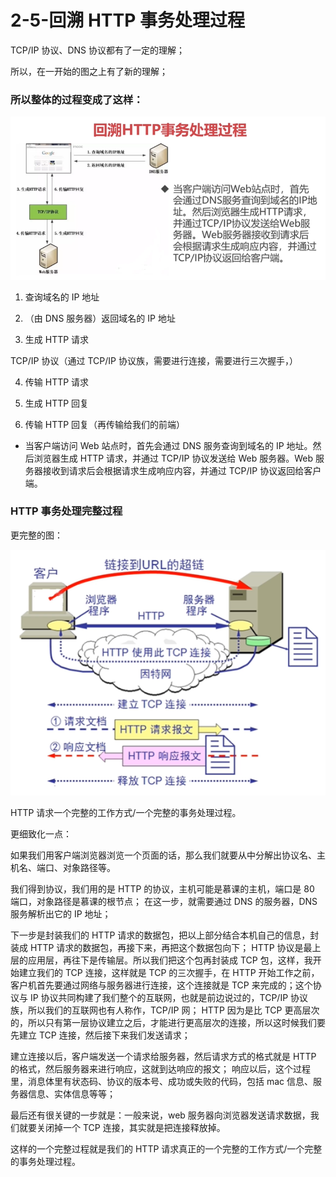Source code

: # 2-5-回溯 HTTP 事务处理过程

TCP/IP 协议、DNS 协议都有了一定的理解；

所以，在一开始的图之上有了新的理解；

### 所以整体的过程变成了这样：

<img src="./imgs/2-5/HTTP-回溯HTTP事务处理过程.png" />

1. 查询域名的 IP 地址
2. （由 DNS 服务器）返回域名的 IP 地址

3. 生成 HTTP 请求

TCP/IP 协议（通过 TCP/IP 协议族，需要进行连接，需要进行三次握手，）

4. 传输 HTTP 请求

5. 生成 HTTP 回复
6. 传输 HTTP 回复（再传输给我们的前端）

- 当客户端访问 Web 站点时，首先会通过 DNS 服务查询到域名的 IP 地址。然后浏览器生成 HTTP 请求，并通过 TCP/IP 协议发送给 Web 服务器。Web 服务器接收到请求后会根据请求生成响应内容，并通过 TCP/IP 协议返回给客户端。

### HTTP 事务处理完整过程

更完整的图：

<img src="./imgs/2-5/HTTP-HTTP事务处理完整过程.png" />

HTTP 请求一个完整的工作方式/一个完整的事务处理过程。

更细致化一点：

如果我们用客户端浏览器浏览一个页面的话，那么我们就要从中分解出协议名、主机名、端口、对象路径等。

我们得到协议，我们用的是 HTTP 的协议，主机可能是慕课的主机，端口是 80 端口，对象路径是慕课的根节点；
在这一步，就需要通过 DNS 的服务器，DNS 服务解析出它的 IP 地址；

下一步是封装我们的 HTTP 请求的数据包，把以上部分结合本机自己的信息，封装成 HTTP 请求的数据包，再接下来，再把这个数据包向下；
HTTP 协议是最上层的应用层，再往下是传输层。所以我们把这个包再封装成 TCP 包，这样，我开始建立我们的 TCP 连接，这样就是 TCP 的三次握手，在 HTTP 开始工作之前，客户机首先要通过网络与服务器进行连接，这个连接就是 TCP 来完成的；这个协议与 IP 协议共同构建了我们整个的互联网，也就是前边说过的，TCP/IP 协议族，所以我们的互联网也有人称作，TCP/IP 网；
HTTP 因为是比 TCP 更高层次的，所以只有第一层协议建立之后，才能进行更高层次的连接，所以这时候我们要先建立 TCP 连接，然后接下来我们发送请求；

建立连接以后，客户端发送一个请求给服务器，然后请求方式的格式就是 HTTP 的格式，然后服务器来进行响应，这就到达响应的报文；
响应以后，这个过程里，消息体里有状态码、协议的版本号、成功或失败的代码，包括 mac 信息、服务器信息、实体信息等等；

最后还有很关键的一步就是：一般来说，web 服务器向浏览器发送请求数据，我们就要关闭掉一个 TCP 连接，其实就是把连接释放掉。

这样的一个完整过程就是我们的 HTTP 请求真正的一个完整的工作方式/一个完整的事务处理过程。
________________________________________
AIM OF THE TASK:
Print the material in full and exactly, minus the pictures.

SOLUTION FOR THIS PROBLEM:
Source code

: # 2-5-回溯 HTTP 事务处理过程

TCP/IP 协议、DNS 协议都有了一定的理解；

所以，在一开始的图之上有了新的理解；

### 所以整体的过程变成了这样：

<img src="./imgs/2-5/HTTP-回溯HTTP事务处理过程.png" />

1. 查询域名的 IP 地址
2. （由 DNS 服务器）返回域名的 IP 地址

3. 生成 HTTP 请求

TCP/IP 协议（通过 TCP/IP 协议族，需要进行连接，需要进行三次握手，）

4. 传输 HTTP 请求

5. 生成 HTTP 回复
6. 传输 HTTP 回复（再传输给我们的前端）

- 当客户端访问 Web 站点时，首先会通过 DNS 服务查询到域名的 IP 地址。然后浏览器生成 HTTP 请求，并通过 TCP/IP 协议发送给 Web 服务器。Web 服务器接收到请求后会根据请求生成响应内容，并通过 TCP/IP 协议返回给客户端。

### HTTP 事务处理完整过程

更完整的图：

<img src="./imgs/2-5/HTTP-HTTP事务处理完整过程.png" />

HTTP 请求一个完整的工作方式/一个完整的事务处理过程。

更细致化一点：

如果我们用客户端浏览器浏览一个页面的话，那么我们就要从中分解出协议名、主机名、端口、对象路径等。

我们得到协议，我们用的是 HTTP 的协议，主机可能是慕课的主机，端口是 80 端口，对象路径是慕课的根节点；
在这一步，就需要通过 DNS 的服务器，DNS 服务解析出它的 IP 地址；

下一步是封装我们的 HTTP 请求的数据包，把以上部分结合本机自己的信息，封装成 HTTP 请求的数据包，再接下来，再把这个数据包向下；
HTTP 协议是最上层的应用层，再往下是传输层。所以我们把这个包再封装成 TCP 包，这样，我开始建立我们的 TCP 连接，这样就是 TCP 的三次握手，在 HTTP 开始工作之前，客户机首先要通过网络与服务器进行连接，这个连接就是 TCP 来完成的；这个协议与 IP 协议共同构建了我们整个的互联网，也就是前边说过的，TCP/IP 协议族，所以我们的互联网也有人称作，TCP/IP 网；
HTTP 因为是比 TCP 更高层次的，所以只有第一层协议建立之后，才能进行更高层次的连接，所以这时候我们要先建立 TCP 连接，然后接下来我们发送请求；

建立连接以后，客户端发送一个请求给服务器，然后请求方式的格式就是 HTTP 的格式，然后服务器来进行响应，这就到达响应的报文；
响应以后，这个过程里，消息体里有状态码、协议的版本号、成功或失败的代码，包括 mac 信息、服务器信息、实体信息等等；

最后还有很关键的一步就是：一般来说，web 服务器向浏览器发送请求数据，我们就要关闭掉一个 TCP 连接，其实就是把连接释放掉。

这样的一个完整过程就是我们的 HTTP 请求真正的一个完整的工作方式/一个完整的事务处理过程。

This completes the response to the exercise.